START Input records
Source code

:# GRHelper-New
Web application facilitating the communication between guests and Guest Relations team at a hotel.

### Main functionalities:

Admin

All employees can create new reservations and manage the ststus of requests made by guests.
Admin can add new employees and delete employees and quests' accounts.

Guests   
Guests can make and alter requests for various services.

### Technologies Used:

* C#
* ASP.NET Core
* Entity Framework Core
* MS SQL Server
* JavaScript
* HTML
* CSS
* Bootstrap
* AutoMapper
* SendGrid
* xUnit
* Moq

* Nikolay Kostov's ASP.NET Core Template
END Input records
• Exercise prompt: For this exercise, transcribe all the records exactly.

• Answer to the problem:
Source code

:# GRHelper-New
Web application facilitating the communication between guests and Guest Relations team at a hotel.

### Main functionalities:

Admin

All employees can create new reservations and manage the ststus of requests made by guests.
Admin can add new employees and delete employees and quests' accounts.

Guests   
Guests can make and alter requests for various services.

### Technologies Used:

* C#
* ASP.NET Core
* Entity Framework Core
* MS SQL Server
* JavaScript
* HTML
* CSS
* Bootstrap
* AutoMapper
* SendGrid
* xUnit
* Moq

* Nikolay Kostov's ASP.NET Core Template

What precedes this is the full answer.